MCIは、指定された業務アプリやウェブサイト上で、米国従業員の業務用コンピューターから、マウスの動き、クリック位置、キー入力、断続的なスクリーンショットを記録する。メモに記された目的は人事評価ではない。メタのAIモデルが現在苦手としているコンピューター操作を学習させることだ。具体的には、ドロップダウンメニューの操作やキーボードショートカットの使用である。メタは、会社支給の端末上での従業員活動は何年も前からモニタリングしており、機密性の高い内容を保護する安全策もあるとしている。

メタは2026年に、AI関連の設備投資として1150億〜1350億ドル(約18〜約21兆円。1ドル=156円換算)を投じる計画だ。しかし同社が必要だとしている要素、つまり計算資源だけでは生み出せない入力データは、人間がドロップダウンメニューやCtrl+Fキーを使う様子を集めたデータ群なのである。

競合各社は顧客との信頼や規模の制約を抱えており、メタだけがデータを生み出せる

AIエージェントの投入を急ぐすべての企業が、業務フローデータを必要としている。人間が企業向けソフトウェアの中で実際にどう操作しているかを示す、細かな記録だ。公開ウェブ上にそのようなデータは存在しない。分かりやすい回避策は合成データの生成だが、AIモデルはドロップダウンメニューの前で人間がためらう様子を、説得力をもって生成することはできない。企業顧客はそうしたデータを日々生み出しているが、それをモデルの学習に使えば、契約違反や信頼の毀損につながる恐れがある。

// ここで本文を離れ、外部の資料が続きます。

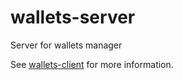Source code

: # wallets-server
Server for wallets manager

See [wallets-client](https://github.com/wpazderski/wallets-client) for more information.
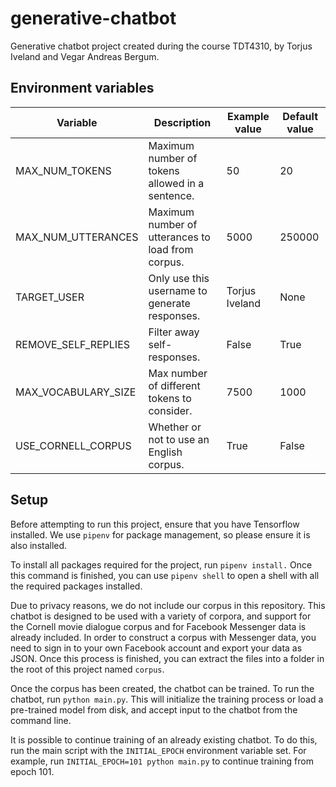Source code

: # generative-chatbot

Generative chatbot project created during the course TDT4310,
by Torjus Iveland and Vegar Andreas Bergum.

## Environment variables

| Variable            | Description                                       | Example value  | Default value |
|---------------------|---------------------------------------------------|----------------|---------------|
| MAX_NUM_TOKENS      | Maximum number of tokens allowed in a sentence.   | 50             | 20            |
| MAX_NUM_UTTERANCES  | Maximum number of utterances to load from corpus. | 5000           | 250000        |
| TARGET_USER         | Only use this username to generate responses.     | Torjus Iveland | None          |
| REMOVE_SELF_REPLIES | Filter away self-responses.                       | False          | True          |
| MAX_VOCABULARY_SIZE | Max number of different tokens to consider.       | 7500           | 1000          |
| USE_CORNELL_CORPUS  | Whether or not to use an English corpus.          | True           | False         |

## Setup

Before attempting to run this project, ensure that you have Tensorflow installed. We use `pipenv` for package
management, so please ensure it is also installed.

To install all packages required for the project, run `pipenv install.` Once this command is finished, you
can use `pipenv shell` to open a shell with all the required packages installed.

Due to privacy reasons, we do not include our corpus in this repository. This chatbot is designed to be used
with a variety of corpora, and support for the Cornell movie dialogue corpus and for Facebook Messenger data
is already included. In order to construct a corpus with Messenger data, you need to sign in to your own
Facebook account and export your data as JSON. Once this process is finished, you can extract the files into
a folder in the root of this project named `corpus`.

Once the corpus has been created, the chatbot can be trained. To run the chatbot, run `python main.py`. This
will initialize the training process or load a pre-trained model from disk, and accept input to the chatbot
from the command line.

It is possible to continue training of an already existing chatbot. To do this, run the main script with the
`INITIAL_EPOCH` environment variable set. For example, run `INITIAL_EPOCH=101 python main.py` to continue
training from epoch 101.
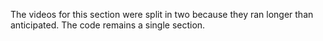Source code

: The videos for this section were split in two because they ran longer than anticipated.  The code remains a single section. 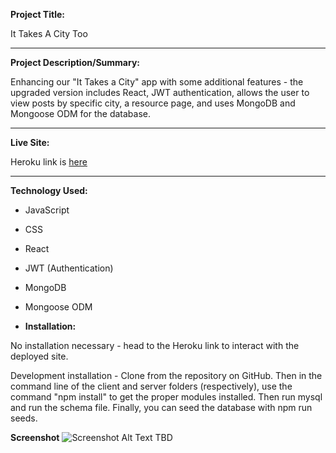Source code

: **Project Title:**

It Takes A City Too

---

**Project Description/Summary:**

Enhancing our "It Takes a City" app with some additional features - the upgraded version includes React, JWT authentication, allows the user to view posts by specific city, a resource page, and uses MongoDB and Mongoose ODM for the database.

---

**Live Site:**

Heroku link is [here](https://it-takes-a-city-too.herokuapp.com/)

---

**Technology Used:**

- JavaScript
- CSS
- React
- JWT (Authentication)
- MongoDB
- Mongoose ODM

- **Installation:**

No installation necessary - head to the Heroku link to interact with the deployed site.

Development installation - Clone from the repository on GitHub. Then in the command line of the client and server folders (respectively), use the command "npm install" to get the proper modules installed. Then run mysql and run the schema file. Finally, you can seed the database with npm run seeds.

**Screenshot**
![Screenshot Alt Text TBD ]()
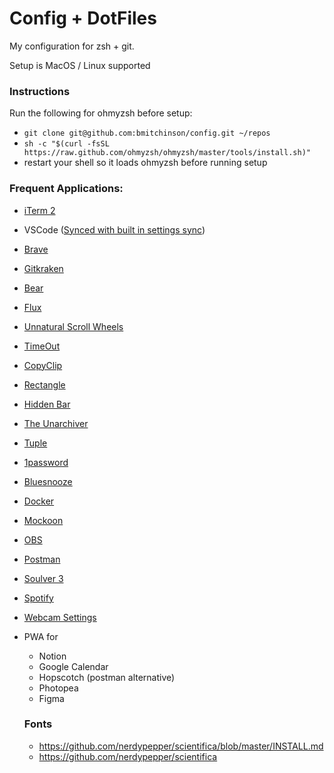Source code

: # Config + DotFiles

My configuration for zsh + git.

Setup is MacOS / Linux supported

### Instructions

Run the following for ohmyzsh before setup:

- `git clone git@github.com:bmitchinson/config.git ~/repos`
- `sh -c "$(curl -fsSL https://raw.github.com/ohmyzsh/ohmyzsh/master/tools/install.sh)"`
- restart your shell so it loads ohmyzsh before running setup

### Frequent Applications:

- [iTerm 2](https://iterm2.com/)
- VSCode ([Synced with built in settings sync](https://code.visualstudio.com/docs/editor/settings-sync))
- [Brave](https://brave.com/)
- [Gitkraken](https://www.gitkraken.com/)
- [Bear](https://apps.apple.com/us/app/bear-markdown-notes/id1016366447)
- [Flux](https://justgetflux.com/)
- [Unnatural Scroll Wheels](https://github.com/ther0n/UnnaturalScrollWheels)
- [TimeOut](https://apps.apple.com/us/app/time-out-break-reminders/id402592703?mt=12)
- [CopyClip](https://apps.apple.com/us/app/copyclip-clipboard-history/id595191960?mt=12)
- [Rectangle](https://rectangleapp.com/)
- [Hidden Bar](https://apps.apple.com/us/app/hidden-bar/id1452453066?mt=12)
- [The Unarchiver](https://theunarchiver.com/)
- [Tuple](https://theunarchiver.com/)
- [1password](https://1password.com/)
- [Bluesnooze](https://github.com/odlp/bluesnooze)
- [Docker](https://www.docker.com/products/docker-desktop/)
- [Mockoon](https://mockoon.com/)
- [OBS](https://obsproject.com/)
- [Postman](https://www.postman.com/)
- [Soulver 3](https://soulver.app/)
- [Spotify](https://www.spotify.com/us/download/android/)
- [Webcam Settings](https://apps.apple.com/us/app/webcam-settings/id533696630?mt=12)
- PWA for
  - Notion
  - Google Calendar
  - Hopscotch (postman alternative)
  - Photopea
  - Figma
  
  ### Fonts
  - https://github.com/nerdypepper/scientifica/blob/master/INSTALL.md
  - https://github.com/nerdypepper/scientifica
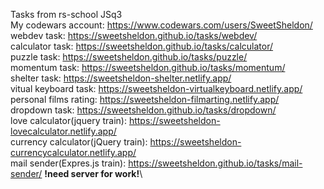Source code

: Tasks from rs-school JSq3\
My codewars account: https://www.codewars.com/users/SweetSheldon/ \
webdev task: https://sweetsheldon.github.io/tasks/webdev/ \
calculator task: https://sweetsheldon.github.io/tasks/calculator/ \
puzzle task: https://sweetsheldon.github.io/tasks/puzzle/ \
momentum task: https://sweetsheldon.github.io/tasks/momentum/ \
shelter task: https://sweetsheldon-shelter.netlify.app/ \
vitual keyboard task: https://sweetsheldon-virtualkeyboard.netlify.app/ \
personal films rating: https://sweetsheldon-filmarting.netlify.app/ \
dropdown task: https://sweetsheldon.github.io/tasks/dropdown/ \
love calculator(jquery train): https://sweetsheldon-lovecalculator.netlify.app/  \
currency calculator(jQuery train): https://sweetsheldon-currencycalculator.netlify.app/  \
mail sender(Expres.js train): https://sweetsheldon.github.io/tasks/mail-sender/ <b>!need server for work!</b>\
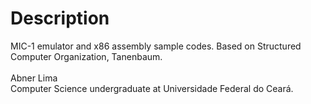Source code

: # Description
MIC-1 emulator and x86 assembly sample codes. Based on Structured Computer Organization, Tanenbaum. </br>
</br>Abner Lima </br>
Computer Science undergraduate at Universidade Federal do Ceará.
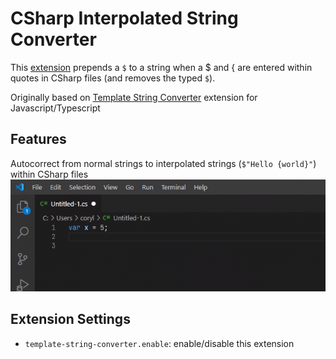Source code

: # CSharp Interpolated String Converter

This [extension](https://marketplace.visualstudio.com/items?itemName=corylulu.csharp-interpolated-string-converter) prepends a `$` to a string when a $ and { are entered within quotes in CSharp files (and removes the typed `$`).

Originally based on [Template String Converter](https://marketplace.visualstudio.com/items?itemName=meganrogge.template-string-converter) extension for Javascript/Typescript
## Features

Autocorrect from normal strings to interpolated strings (`$"Hello {world}"`) within CSharp files
![typing a dollar sign then open curly brace within a string converts to interpolated string](https://raw.githubusercontent.com/corylulu/csharp-interpolated-string-converter/master/demo.gif)

## Extension Settings

* `template-string-converter.enable`: enable/disable this extension
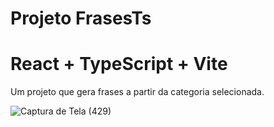 # Projeto FrasesTs

# React + TypeScript + Vite

Um projeto que gera frases a partir da categoria selecionada.

![Captura de Tela (429)](https://github.com/LuanaLB/frasesTs/assets/97992822/a2f6e807-ed4f-437e-aefc-254511bf1479)
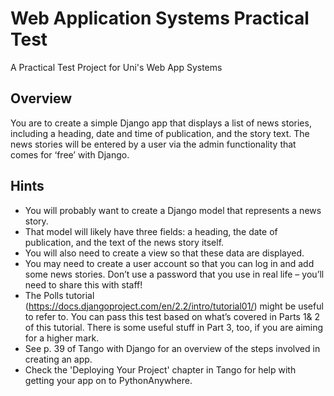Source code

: # Web Application Systems Practical Test
A Practical Test Project for Uni's Web App Systems

## Overview
You are to create a simple Django app that displays a list of news stories, including a heading, date and time of publication, and the story text. The news stories will be entered by a user via the admin functionality that comes for ‘free’ with Django.

## Hints
* You will probably want to create a Django model that represents a news story.
* That model will likely have three fields: a heading, the date of publication, and the text of the news story itself.
* You will also need to create a view so that these data are displayed.
* You may need to create a user account so that you can log in and add some news stories. Don’t use a password that you use in real life – you’ll need to share this with staff!
* The Polls tutorial (https://docs.djangoproject.com/en/2.2/intro/tutorial01/) might be useful to refer to. You can pass this test based on what’s covered in Parts 1& 2 of this tutorial. There is some useful stuff in Part 3, too, if you are aiming for a higher mark.
* See p. 39 of Tango with Django for an overview of the steps involved in creating an app.
* Check the 'Deploying Your Project' chapter in Tango for help with getting your app on to PythonAnywhere.
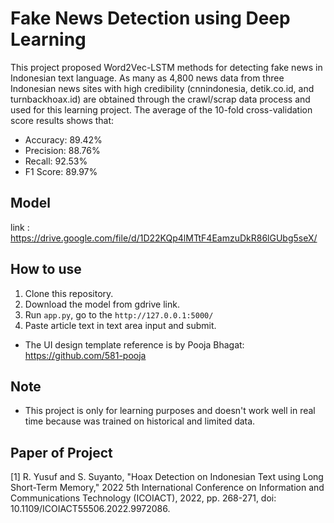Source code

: # Fake News Detection using Deep Learning

This project proposed Word2Vec-LSTM methods for detecting fake news in Indonesian text language. As many as 4,800 news data from three Indonesian news sites with high credibility (cnnindonesia, detik.co.id, and turnbackhoax.id) are obtained through the crawl/scrap data process and used for this learning project. The average of the 10-fold cross-validation score results shows that:

* Accuracy: 89.42%
* Precision: 88.76%
* Recall: 92.53%
* F1 Score: 89.97%

## Model

link : https://drive.google.com/file/d/1D22KQp4lMTtF4EamzuDkR86lGUbg5seX/

## How to use

1. Clone this repository.
2. Download the model from gdrive link.
3. Run `app.py`, go to the `http://127.0.0.1:5000/`
4. Paste article text in text area input and submit.

- The UI design template reference is by Pooja Bhagat: [https://github.com/581-pooja ](https://github.com/581-pooja/Fake-News-Classification-App/tree/master/templates)

## Note
- This project is only for learning purposes and doesn't work well in real time because was trained on historical and limited data.


## Paper of Project
<a id="1">[1]</a> 
R. Yusuf and S. Suyanto, "Hoax Detection on Indonesian Text using Long Short-Term Memory," 2022 5th International Conference on Information and Communications Technology (ICOIACT), 2022, pp. 268-271, doi: 10.1109/ICOIACT55506.2022.9972086.
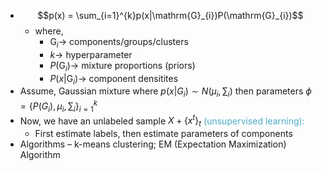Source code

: - $$p(x) = \sum_{i=1}^{k}p(x|\mathrm{G}_{i})P(\mathrm{G}_{i})$$
	- where, 
		- $\mathrm{G}_{i} \to$ components/groups/clusters
		- $k \to$ hyperparameter
		- $P(\mathrm{G}_{i}) \to$ mixture proportions (priors)
		- $P(x|\mathrm{G}_{i}) \to$ component densitites
- Assume, Gaussian mixture where $p(x|G_{i}) \sim N\left( \mu_{i}, \sum_{i} \right)$ then parameters $\phi = \left\{ P(G_{i}), \mu_{i}, \sum_{i} \right\}_{i=1}^{k}$
- Now, we have an unlabeled sample $X+\{x^{t}\}_{t}$ <font color="#4bacc6">(unsupervised learning):</font>
	- First estimate labels, then estimate parameters of components
- Algorithms – k-means clustering; EM (Expectation Maximization) Algorithm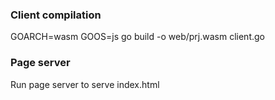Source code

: ### Client compilation
GOARCH=wasm GOOS=js go build -o web/prj.wasm client.go

### Page server
Run page server to serve index.html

マイクロソフト、セールスフォース、オラクル、サービスナウは、顧客環境内にあるこの種の膨大なデータの上に事業を築いている。しかし彼らはそれに手を出さない。企業向けソフトウェアを数千億ドル(数十兆円)規模の事業にしているのは顧客からの信頼であり、その同じ信頼が、データの使い方を制約しているからだ。そうではないことを示唆するメモが1つ流出するだけで、業界全体の契約価格は見直しを迫られるだろう。

グーグルとアップルには別の制約がある。独占禁止法をめぐる継続的な圧力と、個人データの扱いにすでに敏感なユーザー基盤だ。そしてOpenAIとAnthropicには、利用可能なデータ群を生み出せるほど大規模な従業員組織がない。

残るのはメタである。米国内に数万人規模の知識労働者を抱え、会社管理の端末を使わせている。失うべき企業顧客はなく、評判上のコストを引き受ける意思もある。MCIは、従業員を使った「参入障壁(堀)」を実際に形にしたものなのだ。